## WHAT NEEDS TO BE DONE
Within the material below, locate the line with "click on it." and the line with "the debug output)", then return those two lines and all lines between them, exactly as written.

## DATASET EXCERPTS
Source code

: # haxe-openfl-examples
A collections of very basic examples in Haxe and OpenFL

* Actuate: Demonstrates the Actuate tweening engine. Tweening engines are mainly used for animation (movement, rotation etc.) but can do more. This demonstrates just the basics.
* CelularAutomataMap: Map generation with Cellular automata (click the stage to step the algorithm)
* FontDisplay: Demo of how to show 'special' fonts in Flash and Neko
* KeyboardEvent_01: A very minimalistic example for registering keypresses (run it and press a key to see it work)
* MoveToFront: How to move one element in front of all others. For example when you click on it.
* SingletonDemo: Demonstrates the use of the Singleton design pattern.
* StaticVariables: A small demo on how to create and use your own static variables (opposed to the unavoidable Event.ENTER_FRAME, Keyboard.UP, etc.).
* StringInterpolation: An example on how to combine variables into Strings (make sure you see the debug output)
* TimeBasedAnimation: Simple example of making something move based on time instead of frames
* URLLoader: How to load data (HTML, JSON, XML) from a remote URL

## ANSWER AREA
* MoveToFront: How to move one element in front of all others. For example when you click on it.
* SingletonDemo: Demonstrates the use of the Singleton design pattern.
* StaticVariables: A small demo on how to create and use your own static variables (opposed to the unavoidable Event.ENTER_FRAME, Keyboard.UP, etc.).
* StringInterpolation: An example on how to combine variables into Strings (make sure you see the debug output)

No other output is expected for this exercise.